Read the following passage and answer the questions: None of the inventions that have resulted from the study of electricity have been stumbled upon in the dark. Scientists in both England and America had realized the possibility of the telegraph before Morse built his first working outfit in his rooms on Washington Square. Edison took out a patent covering wireless telegraphy before Marconi gave his name to the new means of communication. Often a man who has been following one trail through this new field has come upon another, glanced down it, and decided to go back and explore it more thoroughly another day. Meantime, the trail is run down by a rival. The prize has gone to that persevering one who has made that trail his own, and learned its secret while other men were only glancing at it. Alexander Graham Bell was by no means the first man to realize that the sound of the human voice could be sent over a wire. He did not happen to stumble upon this fact. He worked it out bit by bit, from what other men had already learned concerning electricity, and his object was to make the telephone of real use to the world.

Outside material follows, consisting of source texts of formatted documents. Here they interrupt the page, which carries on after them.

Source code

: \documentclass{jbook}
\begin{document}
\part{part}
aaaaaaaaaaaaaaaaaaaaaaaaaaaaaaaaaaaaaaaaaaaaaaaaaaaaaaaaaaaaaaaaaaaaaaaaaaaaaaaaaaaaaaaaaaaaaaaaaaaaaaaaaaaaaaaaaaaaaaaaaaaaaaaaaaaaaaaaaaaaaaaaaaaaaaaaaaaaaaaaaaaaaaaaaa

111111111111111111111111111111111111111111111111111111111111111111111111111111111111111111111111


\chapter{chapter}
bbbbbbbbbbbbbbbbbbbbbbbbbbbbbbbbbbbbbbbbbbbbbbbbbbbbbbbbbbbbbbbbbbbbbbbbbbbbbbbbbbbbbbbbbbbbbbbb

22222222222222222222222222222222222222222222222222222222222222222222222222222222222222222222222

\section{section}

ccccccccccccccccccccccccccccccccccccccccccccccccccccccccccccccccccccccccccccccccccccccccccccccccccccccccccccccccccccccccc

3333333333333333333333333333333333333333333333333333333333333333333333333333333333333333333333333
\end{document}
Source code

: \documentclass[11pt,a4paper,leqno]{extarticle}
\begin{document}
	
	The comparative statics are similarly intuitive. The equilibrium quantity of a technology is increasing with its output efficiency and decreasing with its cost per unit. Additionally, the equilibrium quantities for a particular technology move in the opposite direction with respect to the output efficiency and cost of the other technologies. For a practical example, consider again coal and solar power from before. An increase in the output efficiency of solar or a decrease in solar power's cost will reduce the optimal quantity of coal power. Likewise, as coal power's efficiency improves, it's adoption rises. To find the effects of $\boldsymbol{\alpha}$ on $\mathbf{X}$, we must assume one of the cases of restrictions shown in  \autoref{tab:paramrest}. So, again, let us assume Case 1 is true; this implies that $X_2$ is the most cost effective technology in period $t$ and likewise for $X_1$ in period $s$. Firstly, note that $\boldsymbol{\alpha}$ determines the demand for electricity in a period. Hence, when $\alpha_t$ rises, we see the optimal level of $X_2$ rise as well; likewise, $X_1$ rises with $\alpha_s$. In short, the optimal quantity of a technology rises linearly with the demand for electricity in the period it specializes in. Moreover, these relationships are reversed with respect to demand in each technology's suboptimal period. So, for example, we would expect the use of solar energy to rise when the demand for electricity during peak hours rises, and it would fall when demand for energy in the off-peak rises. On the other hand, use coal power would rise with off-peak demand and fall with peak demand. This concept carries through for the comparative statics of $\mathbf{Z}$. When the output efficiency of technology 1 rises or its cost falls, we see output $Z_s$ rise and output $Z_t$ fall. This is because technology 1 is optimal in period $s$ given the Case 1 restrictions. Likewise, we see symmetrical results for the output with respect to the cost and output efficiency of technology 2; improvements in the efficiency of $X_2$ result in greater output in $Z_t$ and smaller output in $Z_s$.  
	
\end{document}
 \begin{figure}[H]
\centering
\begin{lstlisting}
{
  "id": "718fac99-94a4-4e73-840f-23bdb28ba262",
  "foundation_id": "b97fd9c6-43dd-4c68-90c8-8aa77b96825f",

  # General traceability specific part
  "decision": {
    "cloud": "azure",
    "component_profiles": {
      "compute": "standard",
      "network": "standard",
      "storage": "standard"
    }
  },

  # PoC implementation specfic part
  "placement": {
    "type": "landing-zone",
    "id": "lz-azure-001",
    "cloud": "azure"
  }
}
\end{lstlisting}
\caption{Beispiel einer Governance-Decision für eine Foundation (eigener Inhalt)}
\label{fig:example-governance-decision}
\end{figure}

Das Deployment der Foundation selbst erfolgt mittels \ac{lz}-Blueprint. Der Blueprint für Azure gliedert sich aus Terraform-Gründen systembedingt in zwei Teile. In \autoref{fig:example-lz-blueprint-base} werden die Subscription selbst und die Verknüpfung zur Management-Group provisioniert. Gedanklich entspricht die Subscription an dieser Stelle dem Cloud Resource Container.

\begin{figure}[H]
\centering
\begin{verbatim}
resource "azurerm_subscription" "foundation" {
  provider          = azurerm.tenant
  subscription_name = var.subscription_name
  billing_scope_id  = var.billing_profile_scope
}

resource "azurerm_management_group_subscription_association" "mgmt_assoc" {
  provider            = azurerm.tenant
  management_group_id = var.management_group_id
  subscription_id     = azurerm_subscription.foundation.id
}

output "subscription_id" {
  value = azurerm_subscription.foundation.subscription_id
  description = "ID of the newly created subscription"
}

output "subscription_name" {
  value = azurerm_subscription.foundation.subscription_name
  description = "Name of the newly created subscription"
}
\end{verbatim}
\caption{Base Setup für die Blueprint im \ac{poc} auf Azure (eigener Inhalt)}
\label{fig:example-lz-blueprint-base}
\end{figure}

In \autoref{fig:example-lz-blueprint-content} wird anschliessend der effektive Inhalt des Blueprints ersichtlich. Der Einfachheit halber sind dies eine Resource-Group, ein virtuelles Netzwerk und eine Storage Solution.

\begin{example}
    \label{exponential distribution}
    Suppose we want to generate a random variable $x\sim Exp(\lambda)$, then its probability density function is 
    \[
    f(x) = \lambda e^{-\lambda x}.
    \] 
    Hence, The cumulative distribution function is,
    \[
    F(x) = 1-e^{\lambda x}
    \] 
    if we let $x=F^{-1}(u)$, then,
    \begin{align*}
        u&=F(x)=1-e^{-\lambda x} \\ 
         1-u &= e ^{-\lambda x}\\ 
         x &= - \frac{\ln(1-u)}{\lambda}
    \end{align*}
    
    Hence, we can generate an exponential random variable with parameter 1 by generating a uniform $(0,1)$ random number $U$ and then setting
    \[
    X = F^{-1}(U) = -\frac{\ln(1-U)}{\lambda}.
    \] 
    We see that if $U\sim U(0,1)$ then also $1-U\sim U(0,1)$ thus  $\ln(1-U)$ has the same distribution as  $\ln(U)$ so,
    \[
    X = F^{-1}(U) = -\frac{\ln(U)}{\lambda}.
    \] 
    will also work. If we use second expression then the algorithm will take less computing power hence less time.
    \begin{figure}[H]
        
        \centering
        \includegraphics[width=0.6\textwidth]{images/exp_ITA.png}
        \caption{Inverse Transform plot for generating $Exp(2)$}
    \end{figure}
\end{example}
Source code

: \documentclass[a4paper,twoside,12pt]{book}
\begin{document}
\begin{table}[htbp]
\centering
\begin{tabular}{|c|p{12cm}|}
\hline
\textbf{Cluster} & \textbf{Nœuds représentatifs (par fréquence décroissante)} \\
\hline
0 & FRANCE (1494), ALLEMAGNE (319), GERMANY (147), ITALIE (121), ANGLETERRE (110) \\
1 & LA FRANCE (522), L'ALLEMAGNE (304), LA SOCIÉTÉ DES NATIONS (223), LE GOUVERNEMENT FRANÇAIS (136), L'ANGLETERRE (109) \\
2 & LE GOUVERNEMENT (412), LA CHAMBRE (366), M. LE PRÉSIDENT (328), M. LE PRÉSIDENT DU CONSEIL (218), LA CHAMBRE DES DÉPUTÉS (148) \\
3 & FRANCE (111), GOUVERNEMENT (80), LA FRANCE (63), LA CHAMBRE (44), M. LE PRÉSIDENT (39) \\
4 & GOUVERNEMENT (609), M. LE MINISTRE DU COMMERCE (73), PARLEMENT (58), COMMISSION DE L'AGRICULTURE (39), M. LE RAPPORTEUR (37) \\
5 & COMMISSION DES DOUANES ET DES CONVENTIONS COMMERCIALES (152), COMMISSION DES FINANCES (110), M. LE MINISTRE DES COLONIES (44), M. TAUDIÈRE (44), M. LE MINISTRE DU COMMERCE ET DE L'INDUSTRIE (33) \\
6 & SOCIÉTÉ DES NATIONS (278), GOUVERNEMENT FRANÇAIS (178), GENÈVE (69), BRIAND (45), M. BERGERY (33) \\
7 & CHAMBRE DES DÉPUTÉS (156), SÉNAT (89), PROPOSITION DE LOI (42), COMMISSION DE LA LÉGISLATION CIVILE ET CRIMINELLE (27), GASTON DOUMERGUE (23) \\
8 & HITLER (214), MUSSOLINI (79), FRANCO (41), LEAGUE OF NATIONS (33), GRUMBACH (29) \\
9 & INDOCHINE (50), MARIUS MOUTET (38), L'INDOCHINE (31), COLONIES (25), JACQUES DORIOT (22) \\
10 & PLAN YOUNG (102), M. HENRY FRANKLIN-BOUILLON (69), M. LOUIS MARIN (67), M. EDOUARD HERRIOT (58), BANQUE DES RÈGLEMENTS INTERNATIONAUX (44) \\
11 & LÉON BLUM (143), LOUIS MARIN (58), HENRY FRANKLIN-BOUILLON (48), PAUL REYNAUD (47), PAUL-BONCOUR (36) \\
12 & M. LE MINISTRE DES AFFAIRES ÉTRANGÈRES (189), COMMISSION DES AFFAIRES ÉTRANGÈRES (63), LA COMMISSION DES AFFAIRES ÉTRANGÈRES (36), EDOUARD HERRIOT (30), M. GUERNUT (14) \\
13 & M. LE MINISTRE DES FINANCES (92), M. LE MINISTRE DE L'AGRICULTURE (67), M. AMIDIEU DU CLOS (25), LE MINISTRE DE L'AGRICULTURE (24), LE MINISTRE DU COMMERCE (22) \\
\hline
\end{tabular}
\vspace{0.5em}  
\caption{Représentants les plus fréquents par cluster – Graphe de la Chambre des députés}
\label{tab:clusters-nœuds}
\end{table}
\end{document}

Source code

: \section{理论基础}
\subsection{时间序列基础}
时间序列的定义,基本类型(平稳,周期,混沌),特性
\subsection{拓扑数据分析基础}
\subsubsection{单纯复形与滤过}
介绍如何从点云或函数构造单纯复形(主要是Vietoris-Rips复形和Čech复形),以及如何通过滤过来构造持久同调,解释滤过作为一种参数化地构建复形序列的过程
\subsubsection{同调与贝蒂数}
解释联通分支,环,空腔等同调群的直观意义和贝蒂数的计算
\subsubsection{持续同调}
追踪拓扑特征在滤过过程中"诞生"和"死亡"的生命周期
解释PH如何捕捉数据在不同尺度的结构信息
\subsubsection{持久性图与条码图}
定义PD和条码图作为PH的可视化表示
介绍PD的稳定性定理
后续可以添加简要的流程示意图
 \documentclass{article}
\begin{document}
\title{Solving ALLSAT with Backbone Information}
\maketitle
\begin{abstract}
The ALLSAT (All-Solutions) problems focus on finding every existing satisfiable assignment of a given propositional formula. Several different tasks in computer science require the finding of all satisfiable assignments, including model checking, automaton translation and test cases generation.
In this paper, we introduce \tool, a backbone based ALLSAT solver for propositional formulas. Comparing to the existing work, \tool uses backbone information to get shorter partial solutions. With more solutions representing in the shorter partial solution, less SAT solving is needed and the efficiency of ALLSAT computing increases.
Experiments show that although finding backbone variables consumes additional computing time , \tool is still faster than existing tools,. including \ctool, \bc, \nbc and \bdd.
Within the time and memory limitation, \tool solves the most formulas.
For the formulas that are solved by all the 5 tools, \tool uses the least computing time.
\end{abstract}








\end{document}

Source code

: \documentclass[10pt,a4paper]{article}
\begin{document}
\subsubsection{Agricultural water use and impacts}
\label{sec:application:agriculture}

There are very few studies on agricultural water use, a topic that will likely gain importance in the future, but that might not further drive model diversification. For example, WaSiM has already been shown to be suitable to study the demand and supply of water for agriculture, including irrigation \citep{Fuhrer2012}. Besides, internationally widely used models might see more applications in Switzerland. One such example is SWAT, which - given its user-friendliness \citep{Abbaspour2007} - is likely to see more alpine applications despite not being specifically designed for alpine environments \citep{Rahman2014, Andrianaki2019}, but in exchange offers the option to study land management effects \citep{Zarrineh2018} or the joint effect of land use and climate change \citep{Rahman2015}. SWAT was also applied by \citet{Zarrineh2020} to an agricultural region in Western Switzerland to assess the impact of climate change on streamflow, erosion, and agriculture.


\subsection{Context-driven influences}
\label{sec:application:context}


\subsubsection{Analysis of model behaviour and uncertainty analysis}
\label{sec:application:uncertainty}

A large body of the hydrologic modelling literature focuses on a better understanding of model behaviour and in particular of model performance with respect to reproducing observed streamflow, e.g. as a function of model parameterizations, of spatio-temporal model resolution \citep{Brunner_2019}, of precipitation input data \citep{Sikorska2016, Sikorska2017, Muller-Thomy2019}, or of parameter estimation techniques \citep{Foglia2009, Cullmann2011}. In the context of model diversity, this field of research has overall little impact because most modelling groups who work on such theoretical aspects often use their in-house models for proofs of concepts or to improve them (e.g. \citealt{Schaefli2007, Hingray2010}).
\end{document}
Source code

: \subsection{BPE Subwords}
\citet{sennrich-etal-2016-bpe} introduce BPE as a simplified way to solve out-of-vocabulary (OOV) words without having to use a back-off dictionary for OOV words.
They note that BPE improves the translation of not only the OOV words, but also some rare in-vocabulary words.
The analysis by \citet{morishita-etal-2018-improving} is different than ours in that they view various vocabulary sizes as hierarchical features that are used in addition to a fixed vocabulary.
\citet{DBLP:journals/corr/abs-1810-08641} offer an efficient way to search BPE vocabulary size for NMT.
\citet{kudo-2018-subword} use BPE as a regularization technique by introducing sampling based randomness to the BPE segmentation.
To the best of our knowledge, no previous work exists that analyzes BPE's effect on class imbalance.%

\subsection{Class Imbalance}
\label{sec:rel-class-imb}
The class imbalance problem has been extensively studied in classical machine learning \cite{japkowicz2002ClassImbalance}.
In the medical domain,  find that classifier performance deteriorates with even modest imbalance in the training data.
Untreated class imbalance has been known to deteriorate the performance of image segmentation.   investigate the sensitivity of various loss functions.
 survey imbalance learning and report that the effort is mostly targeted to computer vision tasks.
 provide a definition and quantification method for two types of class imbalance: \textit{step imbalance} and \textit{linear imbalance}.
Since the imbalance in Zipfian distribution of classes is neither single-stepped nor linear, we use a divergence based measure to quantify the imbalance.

It so happened that Elisha Gray and Bell each filed a claim upon the telephone at the Patent Office on the same day, February 14, 1876. But it was Bell who was able to place the first telephone at the public's service.
Questions:
1. Where did Morse build his first working outfit of the telegraph?
2. What did Edison take out a patent on?
3. Write words from the extract that mean the same as the following words: a. looking - b. determined c. purpose
4. Who filed a claim upon the telephone on the same day as Alexander Graham Bell?
5. Did Alexander Graham Bell discover that the sound of the human voice could be sent over a wire by accident?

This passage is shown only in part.